Exercise objective: For the data below, please report each line where the word "descriptor" is found.

Supplied records:
··········
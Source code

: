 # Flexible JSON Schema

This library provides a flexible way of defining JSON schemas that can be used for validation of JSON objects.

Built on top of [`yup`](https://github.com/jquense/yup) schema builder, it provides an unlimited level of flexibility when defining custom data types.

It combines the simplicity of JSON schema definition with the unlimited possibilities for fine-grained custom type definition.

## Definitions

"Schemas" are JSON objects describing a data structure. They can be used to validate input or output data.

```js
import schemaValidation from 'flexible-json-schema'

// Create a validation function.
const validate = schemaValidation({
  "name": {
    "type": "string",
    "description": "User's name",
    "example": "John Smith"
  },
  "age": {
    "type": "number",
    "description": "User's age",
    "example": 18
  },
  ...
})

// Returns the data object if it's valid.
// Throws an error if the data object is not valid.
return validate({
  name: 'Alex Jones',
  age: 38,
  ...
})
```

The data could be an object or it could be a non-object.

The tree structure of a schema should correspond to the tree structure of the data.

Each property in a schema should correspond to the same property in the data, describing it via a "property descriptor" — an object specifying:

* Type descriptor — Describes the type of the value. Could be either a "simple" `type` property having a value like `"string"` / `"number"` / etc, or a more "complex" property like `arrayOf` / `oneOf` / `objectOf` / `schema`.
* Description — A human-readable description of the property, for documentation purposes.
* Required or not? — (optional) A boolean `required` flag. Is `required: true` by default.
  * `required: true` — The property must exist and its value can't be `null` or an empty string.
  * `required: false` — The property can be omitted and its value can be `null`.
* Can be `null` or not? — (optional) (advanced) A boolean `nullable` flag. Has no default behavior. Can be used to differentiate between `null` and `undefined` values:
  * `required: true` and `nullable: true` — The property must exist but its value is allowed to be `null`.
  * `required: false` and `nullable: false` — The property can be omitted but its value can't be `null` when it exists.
··········
Result of the task:
Each property in a schema should correspond to the same property in the data, describing it via a "property descriptor" — an object specifying:
* Type descriptor — Describes the type of the value. Could be either a "simple" `type` property having a value like `"string"` / `"number"` / etc, or a more "complex" property like `arrayOf` / `oneOf` / `objectOf` / `schema`.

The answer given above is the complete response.